2012-05-22 11:56:00 | ドラッカー
 確実性の裏側は不確実性。その確率和は1となる。
 閉じた世界ならばこの数式は正しい。しかし現実社会は閉じていない。つまりリスクは母集団の確率分布がわかっていて計算できるが不確実性は計算できない。だから予想と予想外を足しても1にはならない。
研究開発の秘密/確実性の裏側は不確実性。その和は1となる。閉じた世界ならばこの数式は正しい。しかし現実世界は閉じていない。この秘密に気づけば、あらゆるリスク=不確実性に投資できる権利(オプション)を持ってさえいれば、社会は必ず成長できる。だから研究投資は必要なのです。


 この秘密に気づけば、あらゆる不確実性に投票(あるいは投資)できる権利(オプション)を持ってさえいれば、必ず成長できる。
 フランク・ナイトはこの不確実ビジョンを個々人の決断に関して提出した先駆者である。このビジョンは期待効用仮説などといわれる基礎的効用関数で計算できる世界に限らず、応用できる。
 あり得ないほど稀と思われるが、その判断の常識背景が歪んでいる場合は、ビジョンに基づくオプションは期待値とは関係なく資源と見なせる。

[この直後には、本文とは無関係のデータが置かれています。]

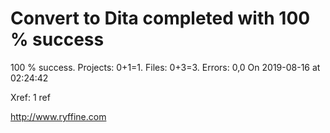 # Convert to Dita  completed with 100 % success

100 % success. Projects: 0+1=1.  Files: 0+3=3. Errors: 0,0  On 2019-08-16 at 02:24:42

Xref: 1 ref



http://www.ryffine.com
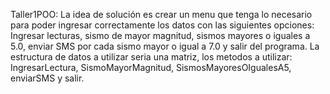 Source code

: Taller1POO: La idea de solución es crear un menu que tenga lo necesario para poder ingresar correctamente los datos con las siguientes opciones: Ingresar lecturas, sismo de mayor magnitud, sismos mayores o iguales a 5.0, enviar SMS por cada sismo mayor o igual a 7.0 y salir del programa. 
La estructura de datos a utilizar seria una matriz, los metodos a utilizar: IngresarLectura, SismoMayorMagnitud, SismosMayoresOIgualesA5, enviarSMS y salir.

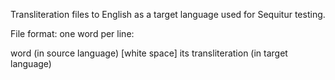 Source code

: Transliteration files to English as a target language used for Sequitur testing. 

File format: one word per line: 

word (in source language) [white space] its transliteration (in target language)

 ベンチャーキャピタルの本来の機能はこのような通常あり得ない世界、新技術の勝利、新営業方法の勝利、新理論の勝利、新社会の勝利、新国家の勝利に投資オプションを集める技能者集団でなければならない。これは危険回避者や危険愛好者に依存しない経済活動とはいえない職能活動である。

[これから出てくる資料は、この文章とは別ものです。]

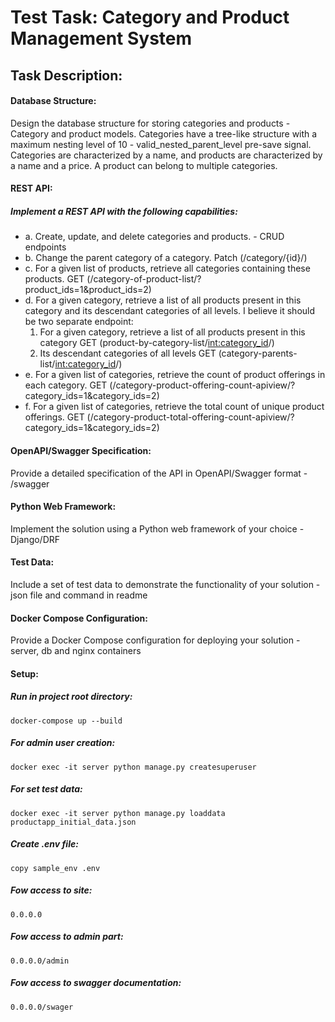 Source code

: # Test Task: Category and Product Management System

## Task Description:

####  Database Structure:
Design the database structure for storing categories and products - Category and product models.
Categories have a tree-like structure with a maximum nesting level of 10 - valid_nested_parent_level 
pre-save signal.
Categories are characterized by a name, and products are characterized by a name and a price.
A product can belong to multiple categories.
#### REST API:
##### Implement a REST API with the following capabilities:
- a. Create, update, and delete categories and products. - CRUD endpoints
- b. Change the parent category of a category.
	Patch (/category/{id}/)
- c. For a given list of products, retrieve all categories containing these products.
	GET (/category-of-product-list/?product_ids=1&product_ids=2)
- d. For a given category, retrieve a list of all products present in this category and its descendant categories of all levels.
	I believe it should be two separate endpoint:
	1. For a given category, retrieve a list of all products present in this category
		GET (product-by-category-list/<int:category_id>/)
	2. Its descendant categories of all levels
		GET (category-parents-list/<int:category_id>/)
- e. For a given list of categories, retrieve the count of product offerings in each category.
	GET (/category-product-offering-count-apiview/?category_ids=1&category_ids=2)
- f. For a given list of categories, retrieve the total count of unique product offerings.
	GET (/category-product-total-offering-count-apiview/?category_ids=1&category_ids=2)
#### OpenAPI/Swagger Specification:
Provide a detailed specification of the API in OpenAPI/Swagger format - /swagger

#### Python Web Framework:
Implement the solution using a Python web framework of your choice - Django/DRF

#### Test Data:
Include a set of test data to demonstrate the functionality of your solution - json file and command in readme
#### Docker Compose Configuration:
Provide a Docker Compose configuration for deploying your solution - server, db and nginx containers


#### Setup:
##### Run in project root directory:
	docker-compose up --build

##### For admin user creation:
	docker exec -it server python manage.py createsuperuser

##### For set test data:
	docker exec -it server python manage.py loaddata productapp_initial_data.json

##### Create .env file:
	copy sample_env .env

##### Fow access to site:
	0.0.0.0

##### Fow access to admin part:
	0.0.0.0/admin

##### Fow access to swagger documentation:
	0.0.0.0/swager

 だからベンチャーキャピタルは本来銀行や保険会社が手を出す金融機関の世界ではない。金融は集められた不確実性の集合にオプションをもつだけでよい(実際に投資することもあるけれどもキャピタルコール方式もある)。そのような分業が本来のベンチャーキャピタルとおもう。

 さてベンチャーキャピタルの腐った事業モデルはさておき、今の日本の状況は目に見えないオプション資源を失っている危機にある。この危機に痛みを感じる人はいない。いや痛みを感じる日本人はまだ生まれてもいない。

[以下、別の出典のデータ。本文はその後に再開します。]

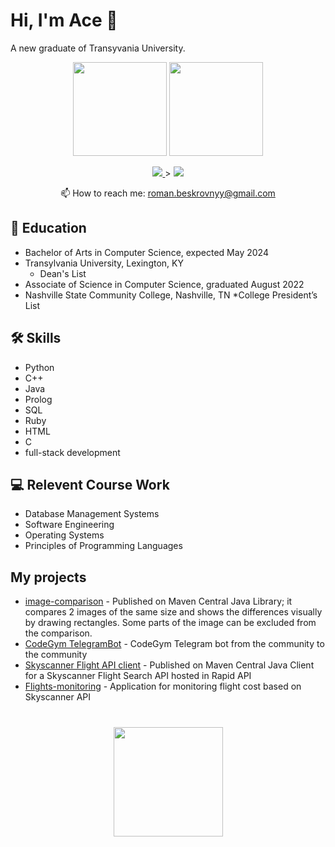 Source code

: # Hi, I'm Ace 👋
A new graduate of Transyvania University. 

<p align='center'>
   <a href="https://github-readme-stats.vercel.app/api?username=AceCrawford04&show_icons=true&count_private=true"><img
           height=150
           src="https://github-readme-stats.vercel.app/api?username=AceCrawford04&show_icons=true&count_private=true"/></a>
   <a href="https://github.com/romankh3/github-readme-stats"><img height=150
                                                                  src="https://github-readme-stats.vercel.app/api/top-langs/?username=romankh3&layout=compact"/></a>
</p>

<p align='center'>
   <a href="https://www.linkedin.com/in/romankh3/">
       <img src="https://img.shields.io/badge/linkedin-%230077B5.svg?&style=for-the-badge&logo=linkedin&logoColor=white"/>
   </a>>
   <a href="https://t.me/joinchat/SpqRPBFo_sM6qm05">
       <img src="https://img.shields.io/badge/Telegram-2CA5E0?style=for-the-badge&logo=telegram&logoColor=white"/>
   </a>
<p align='center'>
   📫 How to reach me: <a href='mailto:roman.beskrovnyy@gmail.com'>roman.beskrovnyy@gmail.com</a>
</p>


## :blue_book: Education
*   Bachelor of Arts in Computer Science, expected May 2024
*   Transylvania University, Lexington, KY
      * Dean's List
*   Associate of Science in Computer Science, graduated August 2022
*   Nashville State Community College, Nashville, TN
      *College President’s List


## 🛠 Skills
*   Python
*   C++
*   Java
*   Prolog
*   SQL
*   Ruby
*   HTML
*   C
*    full-stack development

## :computer: Relevent Course Work
*   Database Management Systems
*   Software Engineering
*   Operating Systems
*   Principles of Programming Languages


## My projects

*   [image-comparison](https://github.com/romankh3/image-comparison) - Published on Maven Central Java Library; it compares 2 images of the same size and shows the differences visually by drawing rectangles. Some parts of the image can be excluded from the comparison.
*   [CodeGym TelegramBot](https://github.com/codegymcommunity/codegym-telegrambot) - CodeGym Telegram bot from the community to the community
*   [Skyscanner Flight API client](https://github.com/romankh3/skyscanner-flight-api-client) - Published on Maven Central Java Client for a Skyscanner Flight Search API hosted in Rapid API
*   [Flights-monitoring](https://github.com/romankh3/flights-monitoring) - Application for monitoring flight cost based on Skyscanner API

<div align="center" style="margin: 40px 0">
   <a href="https://github.com/romankh3/github-profile-views-counter">
       <img width="175px" src="https://komarev.com/ghpvc/?username=romankh3&color=DE002D">
   </a>
</div>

 ただ過去の惰性による成果に依存していたり、既存法を変えずに無数の似た様な法律や政令で国民の首を絞め、基礎科学には予算を付けず、インターネットの時代に一般医薬品の通信販売を禁止している(高裁は国を敗訴にしたが、国は上告した)など、法を補う意義をはみ出した通達がまかり通る。弱者(低所得者、身体に不自由のある人、過去の経緯で不利な扱いを受けた人々)や僻地(半島の先や山間部、国道から遠いところ)をかざせば予算が降ってくる。産業政策はと言えば、事実上の公務員化策は競争力の無い産業に行き渡っている。税金でリストラし損切りを促進していることで雇用が守られることが、競争社会からの逃避をすすめている。扶養家族だけが増えても当面は幸せであるかの様な幻想をもたらしたのは国富の浪費、過去の遺産で生活するモラールの低下に他ならない。

そういうこれまでの日本のシステムがいったん事故があればどうしようもない場所に大飯に原発をもたらした。

それ以外の国民は決して少数ではない。

政治はまだ生まれていない日本国民を思う事無く、いまここにいる大多数の国民を眠らせ、重大な主人公の交代を隠そうとする。

官僚のなすままにわからない国語を駆使した法文をつくらせ、官僚にしかわからない抜け穴を周到に用意しながら国民を重要な変化から遠ざけてきた。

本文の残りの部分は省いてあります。